La víctima, aunque se mantiene anónima, se vuelve figura universal. No es él quien importa —ni su historia, ni sus ideas—, sino lo que representa: un sujeto que no se somete. Y eso basta para convertirlo en enemigo. En ese sentido, esta última parte del cuento no cierra como un desenlace narrativo clásico, sino como una revelación alegórica: el matadero no es el lugar donde termina una vida, sino donde empieza el miedo colectivo. Lo que se produce no es carne, es silencio. No se trata de que muera uno: se trata de que todos vean cómo muere.

El narrador, que hasta ahora se había movido entre la sátira, la ironía y la crónica, deja entrever —sin grandilocuencia— su propia toma de partido. El texto se vuelve denuncia, pero no desde la emoción fácil ni la indignación explosiva. Es una denuncia por acumulación, por saturación de lo intolerable. Todo lo visto (el barro, la carne, las vísceras, los gritos, las risas, el poder, la obediencia, la chusma, el juez, la sangre) converge para componer un retrato colectivo de lo que ocurre cuando la barbarie se institucionaliza.

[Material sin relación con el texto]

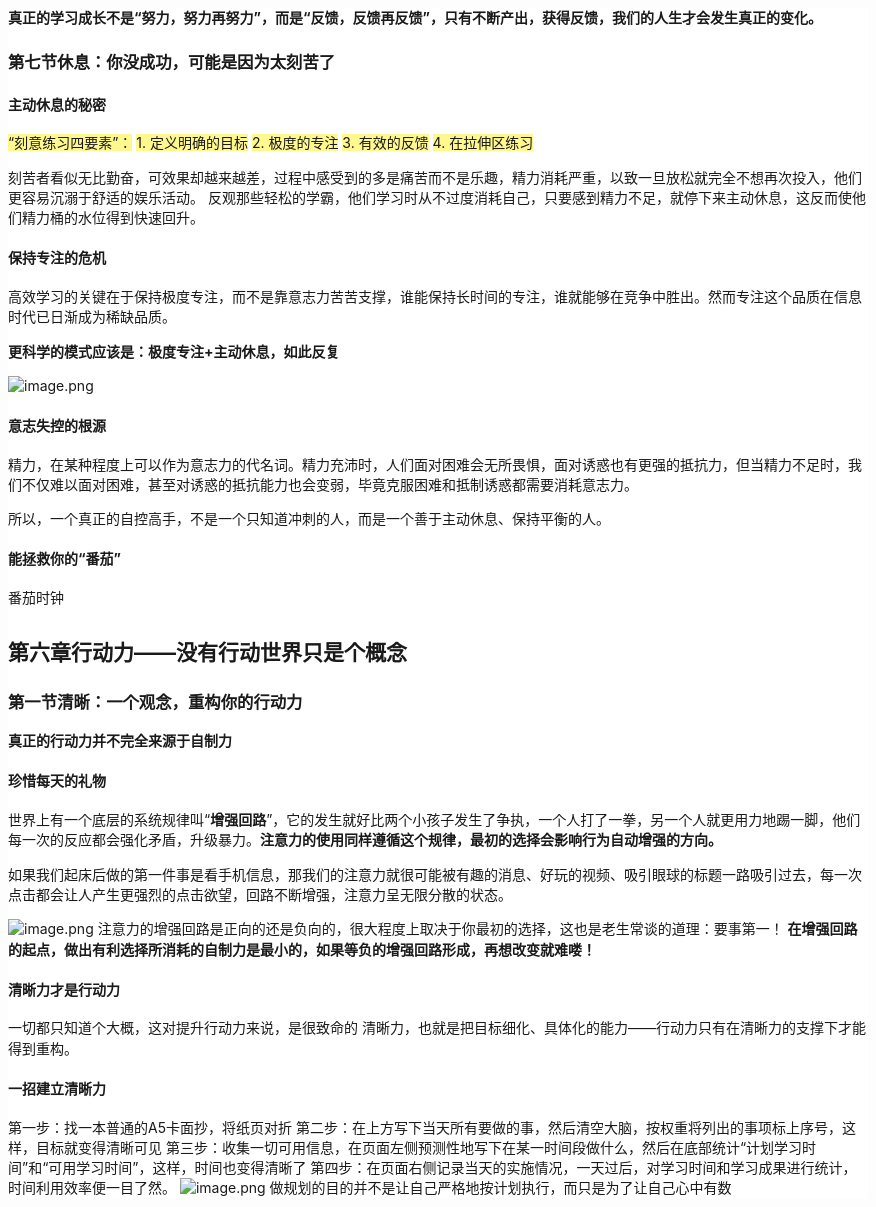 **真正的学习成长不是“努力，努力再努力”，而是“反馈，反馈再反馈”，只有不断产出，获得反馈，我们的人生才会发生真正的变化。**

### 第七节休息：你没成功，可能是因为太刻苦了
#### 主动休息的秘密
<span style="background:#fff88f">“刻意练习四要素”：</span>
<span style="background:#fff88f">1. 定义明确的目标</span>
<span style="background:#fff88f">2. 极度的专注</span>
<span style="background:#fff88f">3. 有效的反馈</span>
<span style="background:#fff88f">4. 在拉伸区练习</span>

刻苦者看似无比勤奋，可效果却越来越差，过程中感受到的多是痛苦而不是乐趣，精力消耗严重，以致一旦放松就完全不想再次投入，他们更容易沉溺于舒适的娱乐活动。
反观那些轻松的学霸，他们学习时从不过度消耗自己，只要感到精力不足，就停下来主动休息，这反而使他们精力桶的水位得到快速回升。

#### 保持专注的危机
高效学习的关键在于保持极度专注，而不是靠意志力苦苦支撑，谁能保持长时间的专注，谁就能够在竞争中胜出。然而专注这个品质在信息时代已日渐成为稀缺品质。

**更科学的模式应该是：极度专注+主动休息，如此反复**

![image.png](https://obsidian-1327892929.cos.ap-shanghai.myqcloud.com/202407111753273.png)


#### 意志失控的根源
精力，在某种程度上可以作为意志力的代名词。精力充沛时，人们面对困难会无所畏惧，面对诱惑也有更强的抵抗力，但当精力不足时，我们不仅难以面对困难，甚至对诱惑的抵抗能力也会变弱，毕竟克服困难和抵制诱惑都需要消耗意志力。

所以，一个真正的自控高手，不是一个只知道冲刺的人，而是一个善于主动休息、保持平衡的人。

#### 能拯救你的“番茄”
番茄时钟

## 第六章行动力——没有行动世界只是个概念
### 第一节清晰：一个观念，重构你的行动力
**真正的行动力并不完全来源于自制力**

#### 珍惜每天的礼物
世界上有一个底层的系统规律叫“**增强回路**”，它的发生就好比两个小孩子发生了争执，一个人打了一拳，另一个人就更用力地踢一脚，他们每一次的反应都会强化矛盾，升级暴力。**注意力的使用同样遵循这个规律，最初的选择会影响行为自动增强的方向。**

如果我们起床后做的第一件事是看手机信息，那我们的注意力就很可能被有趣的消息、好玩的视频、吸引眼球的标题一路吸引过去，每一次点击都会让人产生更强烈的点击欲望，回路不断增强，注意力呈无限分散的状态。

![image.png](https://obsidian-1327892929.cos.ap-shanghai.myqcloud.com/202407111753722.png)
 注意力的增强回路是正向的还是负向的，很大程度上取决于你最初的选择，这也是老生常谈的道理：要事第一！
**在增强回路的起点，做出有利选择所消耗的自制力是最小的，如果等负的增强回路形成，再想改变就难喽！** 


#### 清晰力才是行动力
一切都只知道个大概，这对提升行动力来说，是很致命的
清晰力，也就是把目标细化、具体化的能力——行动力只有在清晰力的支撑下才能得到重构。

#### 一招建立清晰力
第一步：找一本普通的A5卡面抄，将纸页对折
第二步：在上方写下当天所有要做的事，然后清空大脑，按权重将列出的事项标上序号，这样，目标就变得清晰可见
第三步：收集一切可用信息，在页面左侧预测性地写下在某一时间段做什么，然后在底部统计“计划学习时间”和“可用学习时间”，这样，时间也变得清晰了
第四步：在页面右侧记录当天的实施情况，一天过后，对学习时间和学习成果进行统计，时间利用效率便一目了然。
![image.png](https://obsidian-1327892929.cos.ap-shanghai.myqcloud.com/202407111745998.png)
 做规划的目的并不是让自己严格地按计划执行，而只是为了让自己心中有数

En clave alegórica, esta parte final es un espejo invertido del país: el matadero no es una excepción, es la norma oculta. Es el núcleo de una maquinaria más amplia que produce ciudadanos obedientes y enemigos públicos, aplausos y cadáveres. Y lo más doloroso de todo es que, salvo el lector, nadie parece notar el espanto. La masa ríe, el juez da por cerrado el caso, y la escena se disuelve como un acto más de la rutina social.

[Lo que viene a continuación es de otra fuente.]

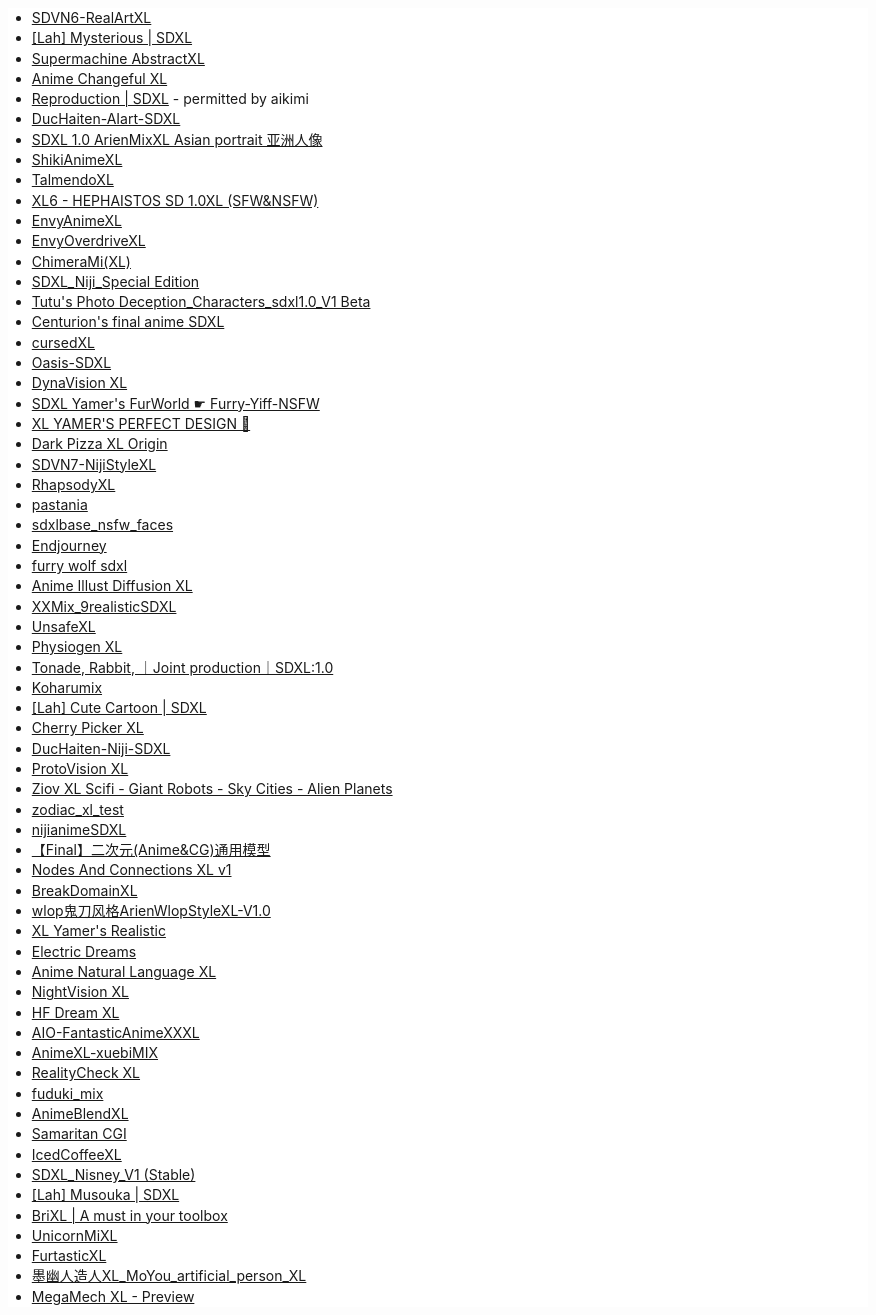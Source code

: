 * [SDVN6-RealArtXL](https://civitai.com/models/118114/)
* [\[Lah\] Mysterious | SDXL](https://civitai.com/models/118441/)
* [Supermachine AbstractXL](https://civitai.com/models/118467/)
* [Anime Changeful XL](https://civitai.com/models/118545/)
* [Reproduction | SDXL](https://civitai.com/models/118729/) - permitted by aikimi
* [DucHaiten-AIart-SDXL](https://civitai.com/models/118756/)
* [SDXL 1.0 ArienMixXL Asian portrait 亚洲人像](https://civitai.com/models/118913/)
* [ShikiAnimeXL](https://civitai.com/models/119163/)
* [TalmendoXL](https://civitai.com/models/119202/)
* [XL6 - HEPHAISTOS SD 1.0XL (SFW&NSFW)](https://civitai.com/models/119279/)
* [EnvyAnimeXL](https://civitai.com/models/119500/)
* [EnvyOverdriveXL](https://civitai.com/models/119939/)
* [ChimeraMi(XL)](https://civitai.com/models/120033/)
* [SDXL_Niji_Special Edition](https://civitai.com/models/120765/)
* [Tutu's Photo Deception_Characters_sdxl1.0_V1 Beta](https://civitai.com/models/120872/)
* [Centurion's final anime SDXL](https://civitai.com/models/121503/)
* [cursedXL](https://civitai.com/models/121776/)
* [Oasis-SDXL](https://civitai.com/models/121971/)
* [DynaVision XL](https://civitai.com/models/122606/)
* [SDXL Yamer's FurWorld ☛ Furry-Yiff-NSFW](https://civitai.com/models/122918/)
* [XL YAMER'S PERFECT DESIGN 🎨](https://civitai.com/models/122922/)
* [Dark Pizza XL Origin](https://civitai.com/models/123008/)
* [SDVN7-NijiStyleXL](https://civitai.com/models/123307/)
* [RhapsodyXL](https://civitai.com/models/123396/)
* [pastania](https://civitai.com/models/123656/)
* [sdxlbase_nsfw_faces](https://civitai.com/models/123793/)
* [Endjourney](https://civitai.com/models/123990/)
* [furry wolf sdxl](https://civitai.com/models/124110/)
* [Anime Illust Diffusion XL](https://civitai.com/models/124189/)
* [XXMix_9realisticSDXL](https://civitai.com/models/124421/)
* [UnsafeXL](https://civitai.com/models/124674/)
* [Physiogen XL](https://civitai.com/models/124878/)
* [Tonade, Rabbit, ｜Joint production｜SDXL:1.0](https://civitai.com/models/125433/)
* [Koharumix](https://civitai.com/models/125453/)
* [\[Lah\] Cute Cartoon | SDXL](https://civitai.com/models/125491/)
* [Cherry Picker XL](https://civitai.com/models/125680/)
* [DucHaiten-Niji-SDXL](https://civitai.com/models/125883/)
* [ProtoVision XL](https://civitai.com/models/125703/)
* [Ziov XL Scifi - Giant Robots - Sky Cities - Alien Planets](https://civitai.com/models/125718/)
* [zodiac_xl_test](https://civitai.com/models/126122/)
* [nijianimeSDXL](https://civitai.com/models/126148/)
* [【Final】二次元(Anime&CG)通用模型](https://civitai.com/models/125721/)
* [Nodes And Connections XL v1](https://civitai.com/models/126234/)
* [BreakDomainXL](https://civitai.com/models/126259/)
* [wlop鬼刀风格ArienWlopStyleXL-V1.0](https://civitai.com/models/127085/)
* [XL Yamer's Realistic](https://civitai.com/models/127923/)
* [Electric Dreams](https://civitai.com/models/127988/)
* [Anime Natural Language XL](https://civitai.com/models/128351/)
* [NightVision XL](https://civitai.com/models/128607/)
* [HF Dream XL](https://civitai.com/models/128940/)
* [AIO-FantasticAnimeXXXL](https://civitai.com/models/129329/)
* [AnimeXL-xuebiMIX](https://civitai.com/models/129403/)
* [RealityCheck XL](https://civitai.com/models/129562/)
* [fuduki_mix](https://civitai.com/models/129830/)
* [AnimeBlendXL](https://civitai.com/models/129843/)
* [Samaritan CGI](https://civitai.com/models/129908/)
* [IcedCoffeeXL](https://civitai.com/models/130032/)
* [SDXL_Nisney_V1 (Stable)](https://civitai.com/models/130618/)
* [\[Lah\] Musouka | SDXL](https://civitai.com/models/131506/)
* [BriXL | A must in your toolbox](https://civitai.com/models/131703/)
* [UnicornMiXL](https://civitai.com/models/131758/)
* [FurtasticXL](https://civitai.com/models/131784/)
* [墨幽人造人XL_MoYou_artificial_person_XL](https://civitai.com/models/131800/)
* [MegaMech XL - Preview](https://civitai.com/models/132053/)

Echeverría no ofrece consuelo. Tampoco propone una salida. Su arte consiste en mostrar lo real bajo el disfraz de lo grotesco. Pero no para provocar asco, sino conciencia. El matadero no es una fábula sobre una época oscura: es una advertencia sobre lo que ocurre cuando una sociedad renuncia a la compasión, al pensamiento y al coraje. Por eso su dimensión alegórica sigue viva: no habla sólo del pasado, sino de cada vez que un poder necesita convertir la violencia en orden, y el miedo en costumbre.

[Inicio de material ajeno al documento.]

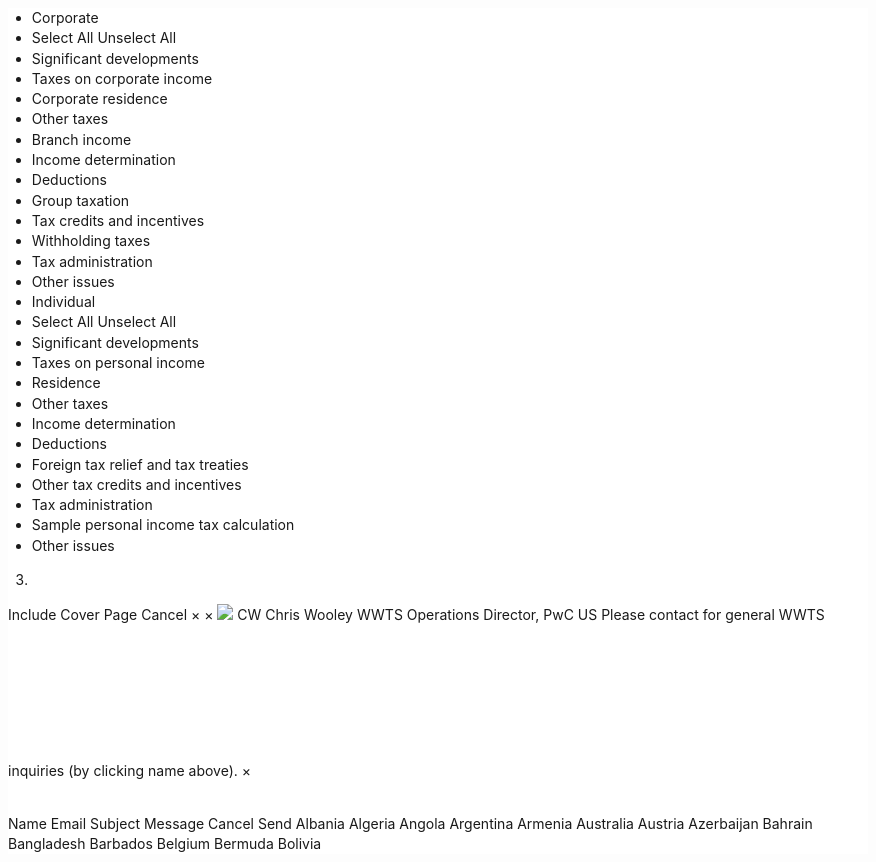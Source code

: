 * Corporate
* Select All
Unselect All
* Significant developments
* Taxes on corporate income
* Corporate residence
* Other taxes
* Branch income
* Income determination
* Deductions
* Group taxation
* Tax credits and incentives
* Withholding taxes
* Tax administration
* Other issues
* Individual
* Select All
Unselect All
* Significant developments
* Taxes on personal income
* Residence
* Other taxes
* Income determination
* Deductions
* Foreign tax relief and tax treaties
* Other tax credits and incentives
* Tax administration
* Sample personal income tax calculation
* Other issues
3.
Include Cover Page
Cancel
×
×
![](../../-/media/world-wide-tax-summaries/attachments/global---chris-wooley.ashx%3Frev=ac5e5f3223b34096b1afc2a6009c7320&revision=ac5e5f32-23b3-4096-b1af-c2a6009c7320&hash=859B7ADC84DC2CBEC9760E9E6EE7DE6D0A8BFCDF)
CW
Chris Wooley
WWTS Operations Director, PwC US
Please contact for general WWTS inquiries (by clicking name above).
×
![](corporate-residence.html)
######
Name
Email
Subject
Message
Cancel
Send
Albania
Algeria
Angola
Argentina
Armenia
Australia
Austria
Azerbaijan
Bahrain
Bangladesh
Barbados
Belgium
Bermuda
Bolivia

“La pedagogía del espanto”
📄 Páginas 15 del cuento
📄 Equivalente a la página 30 del PDF

📝 Resumen del cuento:
El joven, atado a la mesa del matadero, se niega a ser desnudado. Lucha con rabia y desesperación. Cuando logran inmovilizarlo y comienzan a arrancarle la ropa, su cuerpo colapsa: brota sangre por su boca y nariz. Los verdugos quedan paralizados. El juez, molesto, da por terminado el castigo. El cuerpo es desatado, la puerta se cierra y la chusma se dispersa. En el cierre, el narrador define que los carniceros y matones son los verdaderos apóstoles del régimen rosista. Llama “salvaje unitario” no a un enemigo real, sino a todo aquel que no es cómplice del terror. El matadero queda revelado como el corazón simbólico del sistema.

🔍 Interpretación alegórica:
El matadero no necesitó degollar al joven: lo destruyó desde adentro. Su muerte no es física por ejecución directa, sino emocional, espiritual, fisiológica: explotó por rabia e impotencia. Es un final más perturbador que una muerte explícita. Alegóricamente, el poder totalitario no siempre mata: aplasta, arruina, convierte al Otro en un objeto inerte para escarmiento público. El matadero educa a través del espanto. No busca justicia, ni siquiera sumisión: busca espectáculo. El joven es una lección para los que miran. Y el país —como cierra el cuento— no está dirigido por ideas, sino por cuchilleros que reparten castigo entre vísceras, lemas políticos y barro. En esa pedagogía feroz, ya no hay ciudadanos: sólo verdugos y víctimas.